6. Gangguan pada fungsi pernafasan


a. Takipnea
Frekuensi pernafasan yang cepat. Biasanya ini terlihat pada kondisi demam,
asidosis metabolic, nyeri dan pada kasus hiperkapnia atau hipoksemia.
b. Bradipnea
Frekuensi pernapasan yang lambat dan abnormal. Biasanya terlihat pada orang
yang baru menggunakan obat-obatan seperti morfin dan pada kasus alkalosis
metabolic, dan lain-lain.
c. Apnea
Biasanya juga disebut dengan henti napas.
d. Hiperventilasi
Peningkatan jumlah udara yang memasuki paru-paru. Kondisi ini terjadi saat
kecepatan ventilasi melebihi kebutuhan metabolic untuk pembuangan
karbondioksida.
e. Hipoventilasi
Penurunan jumlah udara yang memasuki paru-paru.
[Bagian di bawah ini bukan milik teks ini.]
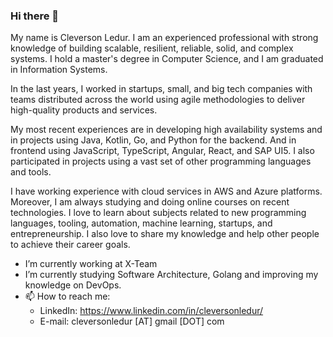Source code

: ### Hi there 👋

My name is Cleverson Ledur. I am an experienced professional with strong knowledge of building scalable, resilient, reliable, solid, and complex systems. I hold a master's degree in Computer Science, and I am graduated in Information Systems.

In the last years, I worked in startups, small, and big tech companies with teams distributed across the world using agile methodologies to deliver high-quality products and services.

My most recent experiences are in developing high availability systems and in projects using Java, Kotlin, Go, and Python for the backend. And in frontend using JavaScript, TypeScript, Angular, React, and SAP UI5. I also participated in projects using a vast set of other programming languages and tools.

I have working experience with cloud services in AWS and Azure platforms. Moreover, I am always studying and doing online courses on recent technologies. I love to learn about subjects related to new programming languages, tooling, automation, machine learning, startups, and entrepreneurship. I also love to share my knowledge and help other people to achieve their career goals.

- I’m currently working at X-Team
- I’m currently studying Software Architecture, Golang and improving my knowledge on DevOps.
- 📫 How to reach me: 
  - LinkedIn: https://www.linkedin.com/in/cleversonledur/ 
  - E-mail: cleversonledur [AT] gmail [DOT] com
<!--
**cleversonledur/cleversonledur** is a ✨ _special_ ✨ repository because its `README.md` (this file) appears on your GitHub profile.

Here are some ideas to get you started:

- 🔭 I’m currently working on ...
- 🌱 I’m currently learning ...
- 👯 I’m looking to collaborate on ...
- 🤔 I’m looking for help with ...
- 💬 Ask me about ...
- 📫 How to reach me: ...
- 😄 Pronouns: ...
- ⚡ Fun fact: ...
-->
Kondisi ini terjadi saat
ventilasi alveolar tidak adekuat untuk memenuhi kebutuhan metabolic untuk
penyaluran oksigen dan pembuangan karbondioksida.
7. Komplikasi
a. Hipoksemia
Suatu keadaan dimana kadar oksigen didalam darah berada dibawah normal
b. Hipoksia
Suatu keadaan disaat tubuh sangat kekurangan oksigen sehingga sel gagal
melakukan metabolisme secara efektif.
c. Gagal napas
Suatu kondisi dimana tubuh kehilangan kemampuan menyalurkan oksigen dari
par uke darah atau mengangkut karbondioksida dari darah.
d. Perubahan pola napas
Perubahan pola napas yang terjadi seperti takipnea, bradypnea, hiperventilasi,
napas kusmaul, hipoventilasi dan orthopnea.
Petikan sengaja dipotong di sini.